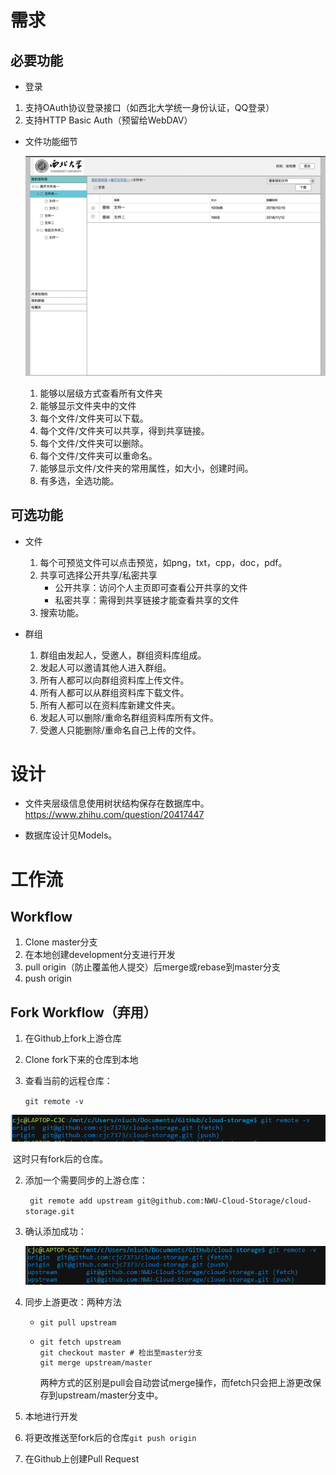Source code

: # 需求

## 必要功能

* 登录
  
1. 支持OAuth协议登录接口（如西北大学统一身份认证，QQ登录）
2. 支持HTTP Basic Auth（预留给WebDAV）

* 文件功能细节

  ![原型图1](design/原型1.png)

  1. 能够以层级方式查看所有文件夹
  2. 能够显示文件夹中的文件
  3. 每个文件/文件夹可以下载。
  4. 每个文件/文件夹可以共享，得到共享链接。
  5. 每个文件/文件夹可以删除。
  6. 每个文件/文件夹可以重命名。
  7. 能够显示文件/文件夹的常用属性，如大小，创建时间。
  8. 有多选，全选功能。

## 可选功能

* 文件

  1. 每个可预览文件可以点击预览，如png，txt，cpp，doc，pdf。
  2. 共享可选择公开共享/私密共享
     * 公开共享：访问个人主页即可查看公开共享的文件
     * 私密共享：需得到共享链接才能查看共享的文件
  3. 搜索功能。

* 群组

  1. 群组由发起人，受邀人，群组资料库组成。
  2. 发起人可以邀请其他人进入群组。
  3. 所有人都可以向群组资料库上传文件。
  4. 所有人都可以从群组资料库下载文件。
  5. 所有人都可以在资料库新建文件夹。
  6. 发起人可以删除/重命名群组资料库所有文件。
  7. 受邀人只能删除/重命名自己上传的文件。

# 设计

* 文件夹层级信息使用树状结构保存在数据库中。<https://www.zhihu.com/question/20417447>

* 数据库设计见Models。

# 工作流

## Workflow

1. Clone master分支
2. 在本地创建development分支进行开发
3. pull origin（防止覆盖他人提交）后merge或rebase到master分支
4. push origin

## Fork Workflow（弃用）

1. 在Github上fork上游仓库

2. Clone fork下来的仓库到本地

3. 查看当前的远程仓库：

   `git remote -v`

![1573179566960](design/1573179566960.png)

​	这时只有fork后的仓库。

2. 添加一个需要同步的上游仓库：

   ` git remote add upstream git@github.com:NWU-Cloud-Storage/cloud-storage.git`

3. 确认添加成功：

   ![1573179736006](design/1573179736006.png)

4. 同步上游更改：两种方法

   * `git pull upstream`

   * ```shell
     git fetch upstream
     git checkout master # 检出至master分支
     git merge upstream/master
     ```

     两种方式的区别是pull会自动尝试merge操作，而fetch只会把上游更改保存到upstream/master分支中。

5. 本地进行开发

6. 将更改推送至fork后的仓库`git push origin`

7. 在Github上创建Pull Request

==*==

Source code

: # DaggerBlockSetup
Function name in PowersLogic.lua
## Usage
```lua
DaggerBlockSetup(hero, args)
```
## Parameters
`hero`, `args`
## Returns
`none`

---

==*==

* [Your goal]: From the data above, return every line from the line that has "7. 受邀人只能删除/重命名自己上传的文件。" up to and including the line that has "7. 在Github上创建Pull Request", exactly.

* [Task answer]:
  7. 受邀人只能删除/重命名自己上传的文件。

# 设计

* 文件夹层级信息使用树状结构保存在数据库中。<https://www.zhihu.com/question/20417447>

* 数据库设计见Models。

# 工作流

## Workflow

1. Clone master分支
2. 在本地创建development分支进行开发
3. pull origin（防止覆盖他人提交）后merge或rebase到master分支
4. push origin

## Fork Workflow（弃用）

1. 在Github上fork上游仓库

2. Clone fork下来的仓库到本地

3. 查看当前的远程仓库：

   `git remote -v`

![1573179566960](design/1573179566960.png)

​	这时只有fork后的仓库。

2. 添加一个需要同步的上游仓库：

   ` git remote add upstream git@github.com:NWU-Cloud-Storage/cloud-storage.git`

3. 确认添加成功：

   ![1573179736006](design/1573179736006.png)

4. 同步上游更改：两种方法

   * `git pull upstream`

   * ```shell
     git fetch upstream
     git checkout master # 检出至master分支
     git merge upstream/master
     ```

     两种方式的区别是pull会自动尝试merge操作，而fetch只会把上游更改保存到upstream/master分支中。

5. 本地进行开发

6. 将更改推送至fork后的仓库`git push origin`

7. 在Github上创建Pull Request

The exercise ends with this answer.